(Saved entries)
━━━━━━━━━━

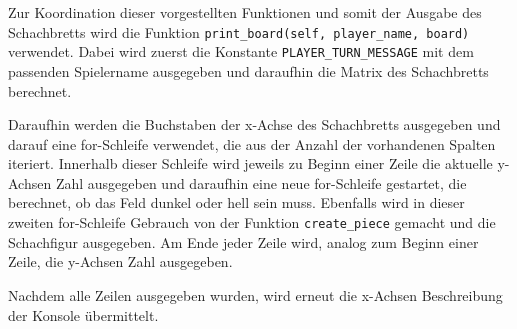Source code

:     Zur Koordination dieser vorgestellten Funktionen und somit der Ausgabe
des Schachbretts wird die Funktion
\texttt{print\_board(self,\ player\_name,\ board)} verwendet. Dabei wird
zuerst die Konstante \texttt{PLAYER\_TURN\_MESSAGE} mit dem passenden
Spielername ausgegeben und daraufhin die Matrix des Schachbretts
berechnet.

Daraufhin werden die Buchstaben der x-Achse des Schachbretts ausgegeben
und darauf eine for-Schleife verwendet, die aus der Anzahl der
vorhandenen Spalten iteriert. Innerhalb dieser Schleife wird jeweils zu
Beginn einer Zeile die aktuelle y-Achsen Zahl ausgegeben und daraufhin
eine neue for-Schleife gestartet, die berechnet, ob das Feld dunkel oder
hell sein muss. Ebenfalls wird in dieser zweiten for-Schleife Gebrauch
von der Funktion \texttt{create\_piece} gemacht und die Schachfigur
ausgegeben. Am Ende jeder Zeile wird, analog zum Beginn einer Zeile, die
y-Achsen Zahl ausgegeben.

Nachdem alle Zeilen ausgegeben wurden, wird erneut die x-Achsen
Beschreibung der Konsole übermittelt.

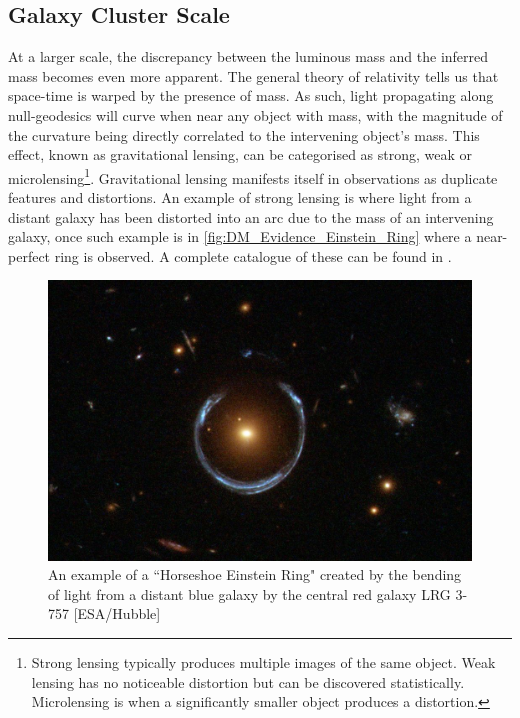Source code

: \subsection{Galaxy Cluster Scale}
\par
At a larger scale, the discrepancy between the luminous mass and the inferred mass becomes even more apparent.
The general theory of relativity tells us that space-time is warped by the presence of mass.
As such, light propagating along null-geodesics will curve when near any object with mass, with the magnitude of the curvature being directly correlated to the intervening object's mass.
This effect, known as gravitational lensing, can be categorised as strong, weak or microlensing\footnote{Strong lensing typically produces multiple images of the same object. Weak lensing has no noticeable distortion but can be discovered statistically. Microlensing is when a significantly smaller object produces a distortion.}. 
Gravitational lensing manifests itself in observations as duplicate features and distortions.
An example of strong lensing is where light from a distant galaxy has been distorted into an arc due to the mass of an intervening galaxy, once such example is in \autoref{fig:DM_Evidence_Einstein_Ring}  where a near-perfect ring is observed.
A complete catalogue of these can be found in \cite{einstein_ring_discovery_ref}.

\begin{figure}%
    \centering
    \includegraphics[scale=0.4]{Figures/DarkMatterEvidence/Einstein_Ring_from_Hubble.JPG}
    \caption{An example of a ``Horseshoe Einstein Ring" created by the bending of light from a distant blue galaxy by the central red galaxy LRG 3-757 [ESA/Hubble]}
    \label{fig:DM_Evidence_Einstein_Ring}
\end{figure}

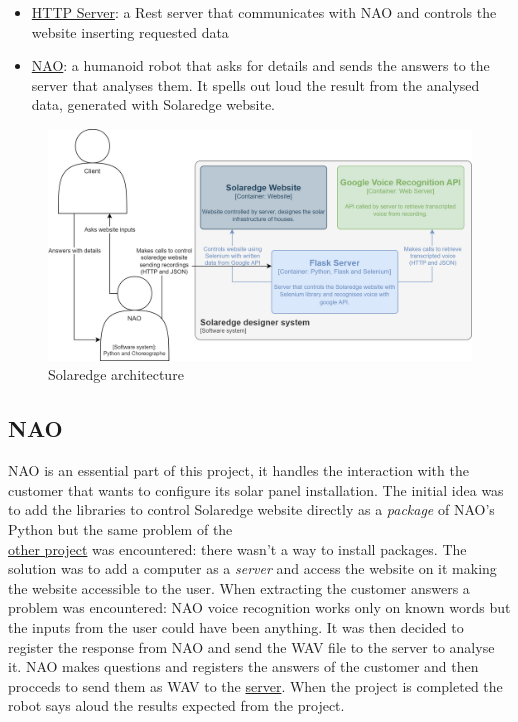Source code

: \documentclass{optica-article}
\begin{document}
\begin{itemize}
    \item \hyperref[sec:solaedge_server]{HTTP Server}: a Rest server that communicates with NAO and controls the website inserting requested data
    \item \hyperref[sec:solaredge_nao]{NAO}: a humanoid robot that asks for details and sends the answers to the server that analyses them. It spells out loud the result from the analysed data, generated with Solaredge website.
\end{itemize}

\begin{figure}[!htbp]
    \centering
    \includegraphics[scale=0.23]{figures/architecture_solaredge.png}
    \caption{Solaredge architecture}
    \label{fig:architecture_solaredge}
\end{figure}

\subsection{NAO}\label{sec:solaredge_nao}
NAO is an essential part of this project, it handles the interaction with the customer that wants to configure its solar panel installation. The initial idea was to add the libraries to control Solaredge website directly as a \emph{package} of NAO's Python but the same problem of the \\\hyperref[sec:domotics_server]{other project} was encountered: there wasn't a way to install packages. The solution was to add a computer as a \emph{server} and access the website on it making the website accessible to the user. When extracting the customer answers a problem was encountered: NAO voice recognition works only on known words but the inputs from the user could have been anything. It was then decided to register the response from NAO and send the WAV file to the server to analyse it. NAO makes questions and registers the answers of the customer and then procceds to send them as WAV to the \hyperref[sec:solaedge_server]{server}. When the project is completed the robot says aloud the results expected from the project.
\end{document}

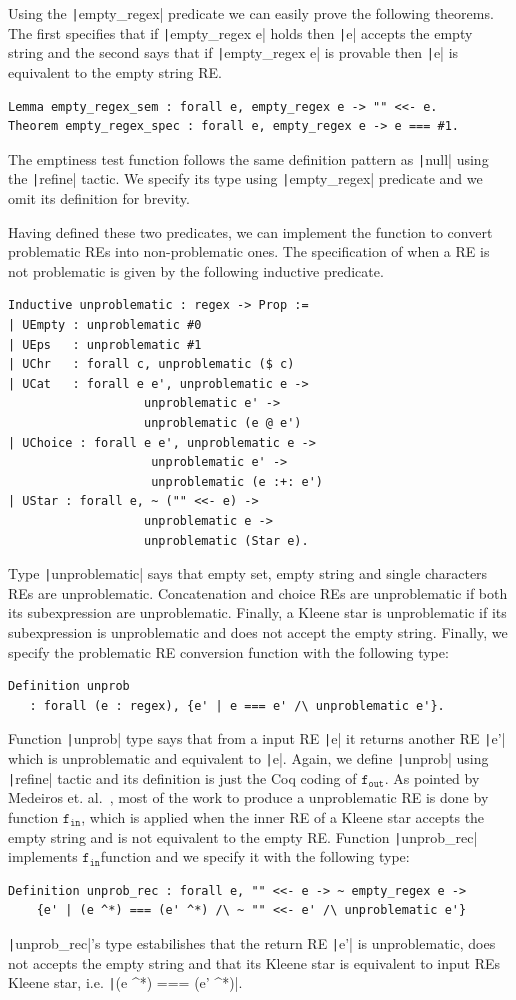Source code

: \documentclass[review]{elsarticle}
\newcommand{\fin}{\ensuremath{\texttt{f$_{\texttt{in}}$}}}
\newcommand{\fout}{\ensuremath{\texttt{f$_{\texttt{out}}$}}}
\newcommand{\coq}[1]{\texttt|#1|}
\theoremstyle{definition}
\begin{document}
Using the \coq{empty_regex} predicate we can easily prove the following
theorems. The first specifies that if \coq{empty_regex e} holds then
\coq{e} accepts the empty string and the second says that if
\coq{empty_regex e} is provable then \coq{e} is equivalent to the empty
string RE.

\begin{verbatim}
Lemma empty_regex_sem : forall e, empty_regex e -> "" <<- e.
Theorem empty_regex_spec : forall e, empty_regex e -> e === #1.
\end{verbatim}

The emptiness test function follows the same definition pattern as \coq{null}
using the \coq{refine} tactic. We specify its type using \coq{empty_regex}
predicate and we omit its definition for brevity.

Having defined these two predicates, we can implement the function to
convert problematic REs into non-problematic ones. The specification
of when a RE is not problematic is given by the following inductive predicate. 
\begin{verbatim}
Inductive unproblematic : regex -> Prop :=
| UEmpty : unproblematic #0
| UEps   : unproblematic #1
| UChr   : forall c, unproblematic ($ c)
| UCat   : forall e e', unproblematic e ->
                   unproblematic e' ->
                   unproblematic (e @ e')
| UChoice : forall e e', unproblematic e ->
                    unproblematic e' ->
                    unproblematic (e :+: e')
| UStar : forall e, ~ ("" <<- e) -> 
                   unproblematic e -> 
                   unproblematic (Star e).
\end{verbatim}
Type \coq{unproblematic} says that empty set, empty string and single
characters REs are unproblematic. Concatenation and choice REs are
unproblematic if both its subexpression are unproblematic. Finally,
a Kleene star is unproblematic if its subexpression is unproblematic and
does not accept the empty string. Finally, we specify the problematic RE
conversion function with the following type:
\begin{verbatim}
Definition unprob 
   : forall (e : regex), {e' | e === e' /\ unproblematic e'}.
\end{verbatim}
Function \coq{unprob} type says that from a input RE \coq{e} it returns another
RE \coq{e'} which is unproblematic and equivalent to \coq{e}. Again, we define
\coq{unprob} using \coq{refine} tactic and its definition is just the
Coq coding of \fout. As pointed by Medeiros et. al.~\cite{Medeiros14}, most of
the work to produce a unproblematic RE is done by function \fin, which is
applied when the inner RE of a Kleene star accepts the empty string and is not
equivalent to the empty RE. Function \coq{unprob_rec} implements \fin function
and we specify it with the following type:
\begin{verbatim}
Definition unprob_rec : forall e, "" <<- e -> ~ empty_regex e -> 
    {e' | (e ^*) === (e' ^*) /\ ~ "" <<- e' /\ unproblematic e'}
\end{verbatim}
\coq{unprob_rec}'s type estabilishes that the return RE \coq{e'} is unproblematic, does not
accepts the empty string and that its Kleene star is equivalent to input REs
Kleene star, i.e.  \coq{(e ^*) === (e' ^*)}.
\end{document}
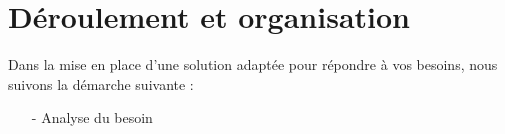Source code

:\section{Déroulement et organisation}

Dans la mise en place d'une solution adaptée pour répondre à vos besoins, nous suivons la démarche suivante :

\begin{itemize}
\item[-] Analyse du besoin
\end{itemize}
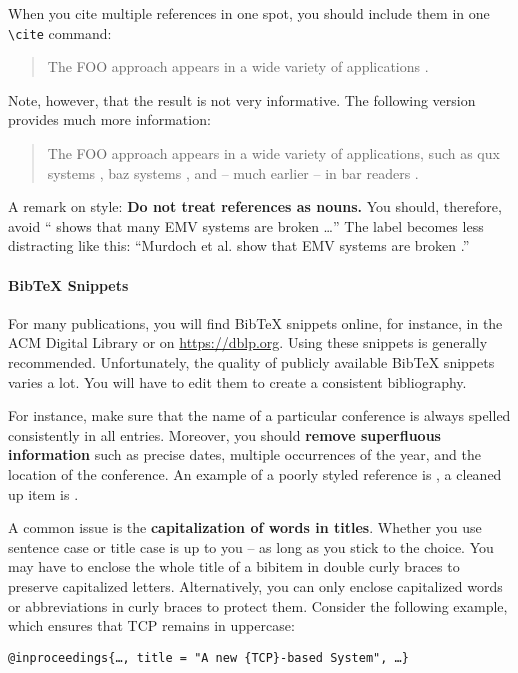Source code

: When you cite multiple references in one spot, you should include them in one \verb|\cite| command:
\begin{quote}
  The FOO approach appears in a wide variety of applications \cite{murdoch_steven_j._chip_2010,anderson_ross_emv:_2014,kou_weidong_secure_2003}.
\end{quote}

Note, however, that the result is not very informative.%
The following version provides much more information:
\begin{quote}
The FOO approach appears in a wide variety of applications, such as qux systems \cite{murdoch_steven_j._chip_2010}, baz systems \cite{anderson_ross_emv:_2014}, and -- much earlier -- in bar readers \cite{kou_weidong_secure_2003}.
\end{quote}

A remark on style: \textbf{Do not treat references as nouns.} You should, therefore, avoid ``\cite{murdoch_steven_j._chip_2010} shows that many EMV systems are broken \ldots'' The label becomes less distracting like this: ``Murdoch et al. show that EMV systems are broken  \cite{murdoch_steven_j._chip_2010}.''

\paragraph{BibTeX Snippets}

For many publications, you will find BibTeX snippets online, for instance, in the ACM Digital Library or on \url{https://dblp.org}. Using these snippets is generally recommended. Unfortunately, the quality of publicly available BibTeX snippets varies a lot. You will have to edit them to create a consistent bibliography.

For instance,
 make sure that the name of a particular conference is always spelled consistently in all entries. Moreover, you should \textbf{remove superfluous information} such as precise dates, multiple occurrences of the year, and the location of the conference.%
An example of a poorly styled reference is \cite{BuchananRSS08}, a cleaned up item is \cite{DietrichKBF18}.

A common issue is the \textbf{capitalization of words in titles}.
Whether you use sentence case or title case is up to you -- as long as you stick to the choice. You may have to enclose the whole title of a bibitem in double curly braces to preserve capitalized letters. Alternatively, you can only enclose capitalized words or abbreviations in curly braces to protect them.%
Consider the following example, which ensures that TCP remains in uppercase:
\begin{verbatim}
@inproceedings{…, title = "A new {TCP}-based System", …}
\end{verbatim} 

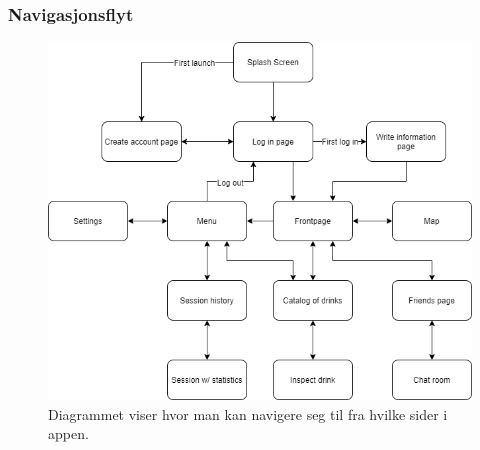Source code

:\subsubsection{Navigasjonsflyt}
\begin{figure}[H]
    \centering
    \includegraphics[scale=0.5]{images/lille_promille_float_diagram.drawio.png}
    \caption{Diagrammet viser hvor man kan navigere seg til fra hvilke sider i appen.}
\end{figure}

━━━━━━━━━━

→ Task details: Output, from the data above, the lines from the line with "hell sein muss." to the line with "y-Achsen Zahl ausgegeben." exactly as they stand, both ends included and nothing else.

→ Task output:
hell sein muss. Ebenfalls wird in dieser zweiten for-Schleife Gebrauch
von der Funktion \texttt{create\_piece} gemacht und die Schachfigur
ausgegeben. Am Ende jeder Zeile wird, analog zum Beginn einer Zeile, die
y-Achsen Zahl ausgegeben.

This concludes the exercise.